My original plans for this weekend are in ruins, thanks to the need for some big work on my ten-year-old VW Beetle. I had hoped that my usual mechanics could do it this morning — which would make it just barely possible that I could go to Washington for the weekend — but the job requires a trip to the dealer, and they can't see me until first thing Friday morning. After that, of course, I won't have any money to go anywhere.
On the bright side, it'll give me a chance to do a little catching up on my to-be-read pile, and I've got a movie pass card burning a hole in my pocket. Here are five recent reads/listens, which are a mixed bag.
1. Thomas Perry, STRIP. An aging strip club owner with a sideline in money laundering gets robbed one night, and launches a campaign against the man he believes responsible. Of course he's got the wrong guy, who has reasons of his own for taking offense. Meanwhile the real bandit's got a new and deadly sidekick, and sees no reason to stop robbing the man who was such an easy target the first time. The plot is a dazzling piece of clockwork — Perry's a master — but has so many moving parts that we have little time to get to know any of the characters, which made it hard for me to root for any of them.
2. Mark Kermode, IT'S ONLY A MOVIE: Reel Life Adventures of a Film Obsessive.

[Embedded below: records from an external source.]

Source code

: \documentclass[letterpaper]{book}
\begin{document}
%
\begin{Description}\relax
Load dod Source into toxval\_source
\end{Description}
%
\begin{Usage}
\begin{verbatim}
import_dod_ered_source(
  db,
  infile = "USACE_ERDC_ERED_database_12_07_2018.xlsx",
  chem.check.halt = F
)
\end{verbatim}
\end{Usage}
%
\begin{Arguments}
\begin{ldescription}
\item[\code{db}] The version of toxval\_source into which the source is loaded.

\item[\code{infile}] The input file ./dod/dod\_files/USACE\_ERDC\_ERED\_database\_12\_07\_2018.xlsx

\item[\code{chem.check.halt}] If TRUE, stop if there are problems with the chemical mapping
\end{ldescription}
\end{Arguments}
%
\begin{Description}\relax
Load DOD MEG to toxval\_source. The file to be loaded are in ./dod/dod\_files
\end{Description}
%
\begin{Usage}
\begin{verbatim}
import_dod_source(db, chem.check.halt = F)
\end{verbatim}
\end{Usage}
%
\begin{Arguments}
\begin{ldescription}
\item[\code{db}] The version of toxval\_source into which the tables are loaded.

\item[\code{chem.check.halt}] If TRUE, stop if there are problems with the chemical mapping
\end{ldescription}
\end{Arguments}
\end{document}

I don't care how pathetic this sounds: one of the highlights of my week is the Friday podcast of Mark Kermode & Simon Mayo's Film Review program from BBC Radio 5. Mark Kermode, who holds a Ph.D. in horror — well, a Ph.D. in English for which he wrote a thesis on horror fiction — is as cranky about movies as only a disappointed lover could be, and he's also hilarious. I laughed out loud on almost every page. This book won't be available in the U.S. until November, but the friend who lured me into the Cult of Kermode kindly sent me a copy.

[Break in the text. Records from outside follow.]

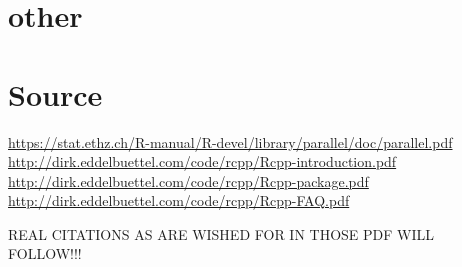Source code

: \documentclass{article}
\begin{document}
        \section{other}
    \section{Source}
    \url{https://stat.ethz.ch/R-manual/R-devel/library/parallel/doc/parallel.pdf}
        \newline
        \url{http://dirk.eddelbuettel.com/code/rcpp/Rcpp-introduction.pdf}
        \newline
    \url{http://dirk.eddelbuettel.com/code/rcpp/Rcpp-package.pdf}
        \newline
    \url{http://dirk.eddelbuettel.com/code/rcpp/Rcpp-FAQ.pdf}
        \newline

REAL CITATIONS AS ARE WISHED FOR IN THOSE PDF WILL FOLLOW!!!
\end{document}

3. Martyn Waites, SPEAK NO EVIL. Thirty years after her 11-year-old self murdered a little boy, Anne Marie Smeaton is ready to tell her story to former journalist Joe Donovan, now running his own PI agency. When another young boy is murdered, however, Donovan is not the only one wondering about the connection between that death and the woman who used to be Mae Blacklock. Meanwhile, Donovan's long-term search for his missing son moves toward its own startling resolution. Martyn Waites (who's a pal) is one of a handful of authors I trust with material this dark. He has an uncanny empathy for even the most vicious of his characters; what he says here, once again, is that violence begets violence and cruelty leads to cruelty, but it is possible to break the cycle.

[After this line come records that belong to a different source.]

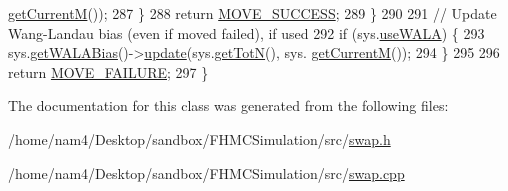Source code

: \begin{DoxyCode}
      \hyperlink{classsim_system_a299fe4372e610b554eaaf5f5957b2dbc}{getCurrentM}());
287         \}
288         \textcolor{keywordflow}{return} \hyperlink{moves_8h_ae8285cbddc5d21f73f49dcbad82a775a}{MOVE\_SUCCESS};
289     \}
290 
291     \textcolor{comment}{// Update Wang-Landau bias (even if moved failed), if used}
292     \textcolor{keywordflow}{if} (sys.\hyperlink{classsim_system_aa83b00006b3919fb6e13f1bdeadece6a}{useWALA}) \{
293         sys.\hyperlink{classsim_system_a7cb5049de8b0988349e89e30e4000407}{getWALABias}()->\hyperlink{classwala_ab439e3f60bea6c54522a870b9ad67acf}{update}(sys.\hyperlink{classsim_system_a37dd827f4057049763351510147b9f1d}{getTotN}(), sys.
      \hyperlink{classsim_system_a299fe4372e610b554eaaf5f5957b2dbc}{getCurrentM}());
294     \}
295 
296     \textcolor{keywordflow}{return} \hyperlink{moves_8h_a9832cf5fcfa8c0894545b591c9908e39}{MOVE\_FAILURE};
297 \}
\end{DoxyCode}


The documentation for this class was generated from the following files\-:\begin{DoxyCompactItemize}
\item 
/home/nam4/\-Desktop/sandbox/\-F\-H\-M\-C\-Simulation/src/\hyperlink{swap_8h}{swap.\-h}\item 
/home/nam4/\-Desktop/sandbox/\-F\-H\-M\-C\-Simulation/src/\hyperlink{swap_8cpp}{swap.\-cpp}\end{DoxyCompactItemize}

4. Elizabeth Peters, BORROWER OF THE NIGHT. Historian Vicky Bliss competes with her colleague and suitor David to find a legendary medieval shrine in the ancestral home of the Drachensteins. Vicky Bliss is Nancy Drew grown up, which is fun for the most part but also made me grateful the Nancy Drew books weren't told in the first person; a little of that preternatural self-confidence goes a long, long way. Unfortunately I listened to this one on audiobook, with a reader (Susan O'Malley) who made no attempt at the German pronunciations. The mispronunciation of Gräfin (Countess) started as distracting, became annoying, and by the end of the book was infuriating.
5. Tom Knox, THE MARKS OF CAIN. Separate investigations lead a lawyer and a journalist on quests to discover the truth about the Cagots, an ancient race of untouchables, persecuted throughout history. At various points in this book, people are scalped by hair-twisting, flayed alive, microwaved, burned at the stake, and eaten by sharks. I can't recommend this book, but it's strangely compelling. Clunky prose, implausible coincidences, horrific violence and anti-Catholic paranoia can't overwhelm the power of the true stories that inspired the novel: the tragedy of the Cagots, the Namibian genocides, the bizarre research of Eugen Fischer — a guilty pleasure for a summer afternoon could have been extraordinary in the hands of a better writer.